Task
Output only how many lines below contain "your".

Supplied records
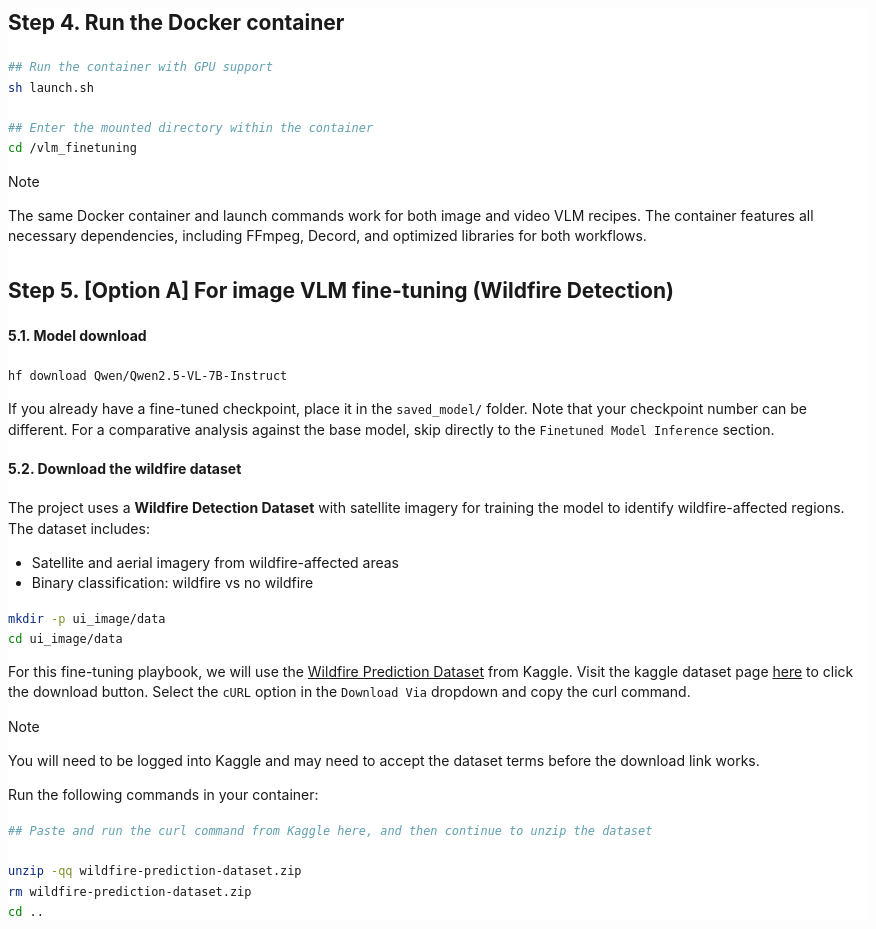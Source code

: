 ## Step 4. Run the Docker container

```bash
## Run the container with GPU support
sh launch.sh

## Enter the mounted directory within the container
cd /vlm_finetuning
```
> [!NOTE]
> The same Docker container and launch commands work for both image and video VLM recipes. The container features all necessary dependencies, including FFmpeg, Decord, and optimized libraries for both workflows.

## Step 5. [Option A] For image VLM fine-tuning (Wildfire Detection)

#### 5.1. Model download

```bash
hf download Qwen/Qwen2.5-VL-7B-Instruct
```

If you already have a fine-tuned checkpoint, place it in the `saved_model/` folder. Note that your checkpoint number can be different. For a comparative analysis against the base model, skip directly to the `Finetuned Model Inference` section.

#### 5.2. Download the wildfire dataset

The project uses a **Wildfire Detection Dataset** with satellite imagery for training the model to identify wildfire-affected regions. The dataset includes:
- Satellite and aerial imagery from wildfire-affected areas
- Binary classification: wildfire vs no wildfire

```bash
mkdir -p ui_image/data
cd ui_image/data
```

For this fine-tuning playbook, we will use the [Wildfire Prediction Dataset](https://www.kaggle.com/datasets/abdelghaniaaba/wildfire-prediction-dataset) from Kaggle. Visit the kaggle dataset page [here](https://www.kaggle.com/datasets/abdelghaniaaba/wildfire-prediction-dataset) to click the download button. Select the `cURL` option in the `Download Via` dropdown and copy the curl command. 

> [!NOTE]
> You will need to be logged into Kaggle and may need to accept the dataset terms before the download link works.

Run the following commands in your container:

```bash
## Paste and run the curl command from Kaggle here, and then continue to unzip the dataset

unzip -qq wildfire-prediction-dataset.zip
rm wildfire-prediction-dataset.zip
cd ..
```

Exercise answer
2